Phil Price
Issue: May 1, 2007


PRODUCT: Adobe Creative Suite 3 Web Premium


PRICE: CS3 Web Premium: $1,599. For other CS3 pricing and upgrade info, visit
- Importing files from Photoshop and Illustrator into Flash CS3 Pro is streamlined.
- Ability to use alpha channels in Flash CS3 Pro
- Ability to paint 3D textures in Photoshop CS3 Pro

At the end of March, Adobe announced the biggest software release in the company’s 25-year history. For Adobe users of all stripes, there’s been great discussion and anticipation around this release. Not only do old favorites like Photoshop and Illustrator have new features, but it’s also the first software release from Adobe since they acquired Macromedia and their Flash and DreamWeaver tools. Blogs and message boards have buzzed with speculation for months as to how Flash and DreamWeaver would integrate with Photoshop and Illustrator.

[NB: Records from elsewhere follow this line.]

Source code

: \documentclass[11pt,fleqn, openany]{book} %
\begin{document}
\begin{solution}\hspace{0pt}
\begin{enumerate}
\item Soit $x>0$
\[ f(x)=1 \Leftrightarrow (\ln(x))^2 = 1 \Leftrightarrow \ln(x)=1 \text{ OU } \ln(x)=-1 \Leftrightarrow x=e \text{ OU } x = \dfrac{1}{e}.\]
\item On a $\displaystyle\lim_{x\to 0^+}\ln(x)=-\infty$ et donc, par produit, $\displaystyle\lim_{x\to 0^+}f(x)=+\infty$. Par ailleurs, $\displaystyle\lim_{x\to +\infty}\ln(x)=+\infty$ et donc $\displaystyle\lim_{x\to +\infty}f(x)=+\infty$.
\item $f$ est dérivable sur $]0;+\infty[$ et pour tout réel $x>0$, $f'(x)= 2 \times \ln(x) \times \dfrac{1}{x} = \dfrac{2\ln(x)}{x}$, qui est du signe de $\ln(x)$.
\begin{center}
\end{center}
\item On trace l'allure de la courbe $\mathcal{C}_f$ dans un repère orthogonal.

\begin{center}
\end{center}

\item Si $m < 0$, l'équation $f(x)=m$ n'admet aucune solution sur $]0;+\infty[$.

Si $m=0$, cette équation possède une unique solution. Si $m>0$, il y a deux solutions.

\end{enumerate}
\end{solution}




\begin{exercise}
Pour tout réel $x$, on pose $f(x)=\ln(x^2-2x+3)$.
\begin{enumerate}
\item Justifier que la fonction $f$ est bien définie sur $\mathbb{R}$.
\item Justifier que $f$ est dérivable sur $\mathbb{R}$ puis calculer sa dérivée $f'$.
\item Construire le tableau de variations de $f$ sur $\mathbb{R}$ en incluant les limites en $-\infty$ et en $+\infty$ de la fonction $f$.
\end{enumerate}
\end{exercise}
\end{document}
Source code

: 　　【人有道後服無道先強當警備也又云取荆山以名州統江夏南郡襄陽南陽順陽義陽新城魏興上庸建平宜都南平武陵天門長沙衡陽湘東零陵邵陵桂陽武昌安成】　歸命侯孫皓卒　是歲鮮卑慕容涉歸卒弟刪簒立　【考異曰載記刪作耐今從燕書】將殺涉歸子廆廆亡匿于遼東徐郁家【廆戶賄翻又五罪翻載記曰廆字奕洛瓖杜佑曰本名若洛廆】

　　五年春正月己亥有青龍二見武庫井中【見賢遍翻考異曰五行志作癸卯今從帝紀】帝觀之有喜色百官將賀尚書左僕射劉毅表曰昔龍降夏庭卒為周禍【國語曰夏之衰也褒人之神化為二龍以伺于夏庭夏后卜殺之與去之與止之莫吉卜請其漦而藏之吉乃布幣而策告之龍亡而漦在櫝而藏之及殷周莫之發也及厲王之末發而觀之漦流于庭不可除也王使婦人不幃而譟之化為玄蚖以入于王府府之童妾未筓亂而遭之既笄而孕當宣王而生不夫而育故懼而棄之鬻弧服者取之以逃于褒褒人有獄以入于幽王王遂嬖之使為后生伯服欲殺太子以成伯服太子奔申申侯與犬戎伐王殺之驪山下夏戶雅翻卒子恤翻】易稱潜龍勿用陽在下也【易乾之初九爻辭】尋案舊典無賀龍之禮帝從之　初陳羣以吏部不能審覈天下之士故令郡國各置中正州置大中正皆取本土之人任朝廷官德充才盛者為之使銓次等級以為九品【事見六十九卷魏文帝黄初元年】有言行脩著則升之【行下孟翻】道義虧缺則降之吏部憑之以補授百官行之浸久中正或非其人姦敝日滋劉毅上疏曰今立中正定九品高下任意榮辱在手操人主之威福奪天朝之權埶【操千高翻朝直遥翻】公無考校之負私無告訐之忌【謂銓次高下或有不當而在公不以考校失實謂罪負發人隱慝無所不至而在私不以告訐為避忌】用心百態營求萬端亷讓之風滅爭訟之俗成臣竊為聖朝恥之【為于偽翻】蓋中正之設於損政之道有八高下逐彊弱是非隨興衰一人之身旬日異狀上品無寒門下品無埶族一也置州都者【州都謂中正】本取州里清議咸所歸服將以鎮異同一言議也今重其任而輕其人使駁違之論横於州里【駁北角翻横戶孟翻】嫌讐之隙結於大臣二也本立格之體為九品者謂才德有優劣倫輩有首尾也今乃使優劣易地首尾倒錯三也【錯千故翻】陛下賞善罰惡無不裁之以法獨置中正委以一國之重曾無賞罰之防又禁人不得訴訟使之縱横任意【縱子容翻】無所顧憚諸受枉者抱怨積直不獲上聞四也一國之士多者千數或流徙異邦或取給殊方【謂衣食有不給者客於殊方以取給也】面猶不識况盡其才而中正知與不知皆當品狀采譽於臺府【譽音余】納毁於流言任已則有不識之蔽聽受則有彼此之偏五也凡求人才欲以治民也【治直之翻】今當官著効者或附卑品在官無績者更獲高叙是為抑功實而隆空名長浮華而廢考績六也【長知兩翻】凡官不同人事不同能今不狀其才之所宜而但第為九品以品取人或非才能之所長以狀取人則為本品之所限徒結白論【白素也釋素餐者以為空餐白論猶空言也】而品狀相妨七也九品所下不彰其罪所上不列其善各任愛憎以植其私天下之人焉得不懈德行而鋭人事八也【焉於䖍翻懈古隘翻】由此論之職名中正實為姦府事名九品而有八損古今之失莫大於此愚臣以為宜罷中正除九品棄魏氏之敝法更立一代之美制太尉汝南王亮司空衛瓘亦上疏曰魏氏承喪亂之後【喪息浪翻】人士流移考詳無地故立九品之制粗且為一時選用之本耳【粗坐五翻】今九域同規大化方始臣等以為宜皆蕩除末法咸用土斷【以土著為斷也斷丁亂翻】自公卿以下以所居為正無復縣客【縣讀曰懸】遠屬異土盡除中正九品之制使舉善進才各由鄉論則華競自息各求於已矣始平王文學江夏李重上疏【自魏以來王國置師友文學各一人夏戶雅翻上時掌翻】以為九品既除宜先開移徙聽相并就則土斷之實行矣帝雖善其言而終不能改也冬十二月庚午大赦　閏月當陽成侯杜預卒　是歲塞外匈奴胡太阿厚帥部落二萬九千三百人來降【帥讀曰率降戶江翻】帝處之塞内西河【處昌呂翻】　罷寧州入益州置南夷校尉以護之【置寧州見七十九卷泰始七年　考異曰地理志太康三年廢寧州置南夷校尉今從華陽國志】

Adobe’s answer is the Creative Suite 3 product line. Creative Suite 3, or CS3, features six different software bundles aimed at different types of customers. This review focuses on the information currently released for the programs most commonly used by post and design professionals.


We’re all suffering from data overload, and Adobe’s solution for organizing files and version tracking is Adobe Bridge CS3. It’s described as “a built-in media manager for visual people.” The idea is to use Bridge as a hub for accessing and saving all files, no matter which Adobe program you’re using. Bridge CS3 is much more powerful and integrated in this release than in previous versions. Most users who haven’t adopted this way of working will do so with this release.

The enhanced interface in Photoshop CS3, Illustrator CS3, Flash CS3 and the other programs is streamlined and maximizes screen space. The programs all have the same look and feel, and the panels are much more collapsible. All the toolbars are now in a one-column arrangement that’s expandable to the old two-column if desired.


Most of the new features in Flash CS3 will only be available to Web browsers who have the Flash 9 player installed. The good news is, Adobe released the Flash 9 player months ago, so over 65 percent of Internet users already have it. In the past, Macromedia would release the new player at the same time as the new Flash program, which meant you couldn’t really use all the new features for months.

This release features the most extensive rewrite of the long evolving Action Script programming code ever. In fact, it’s been totally rewritten from the ground up. Programmers can still choose to use the old code, but 3.0’s speed of rendering complex operations in realtime far exceeds the older code. The programming language is somewhat different in 3.0, so programmers will need to learn some new coding skills.


The main thing I hoped Adobe would do was make a great interface between Photoshop, Illustrator and Flash. You can spend a lot of time designing a frame in Photoshop or Illustrator, and then have to use all kinds of tricks to bring it into Flash. A new Flash interface makes bringing layered .psd and .ai files into Flash a snap. The menu allows you to select which groups or layers to bring in and gives a number of options for translating each layer. You can even choose to maintain or edit the blend modes and other effects. This feature alone makes the upgrade a no-brainer.


Flash CS3 can now recognize and keep alpha channels when importing video. This offers a number of possibilities like allowing interactive characters to appear in different environments selected by users, for example.

When exporting animations as QuickTime movies or image sequences, you can not only export alpha channels, but choose to render hidden layers as well. This is really great for character animators who create in Flash but composite animations with other elements in video compositing programs before rendering to video.


Besides the streamlined interface, Photoshop CS3 Extended has a number of other interesting features. Below are some of the highlights.


The Selection tool is one of those features used constantly to cut out objects for compositing. With the new Selection tool, you don’t outline an object and then fill it in. Instead, you paint loosely with the Selection tool and it searches for similar pixels to surround. There’s a new Refine Edge feature that allows adjustments to the mask and greatly reduces the time needed to cut out artwork.


Photoshop CS3 Extended enables you to open, rotate, paint and edit textures for 3D models to incorporate back into 3D workflows. Of course, you can also composite 3D models directly into 2D images as well. It supports .u3d, .3ds, .obj, .kmz and Collana file formats. You cannot actually edit the models, you’ll still need a 3D program for that, but you can spin them around and apply textures and lighting.


This overview merely scratches the surface describing the tools in the new Creative Suite. Adobe has bundled the different programs into different configurations for different specialties. I recommend visiting to learn the details of each. All of the variations started shipping in April, except the CS Production Premium, which will integrate the new Photoshop, Illustrator and Flash with After Effects, Premiere and their other video related tools. More details about Production Premium will be released in the coming months with shipment scheduled for late summer.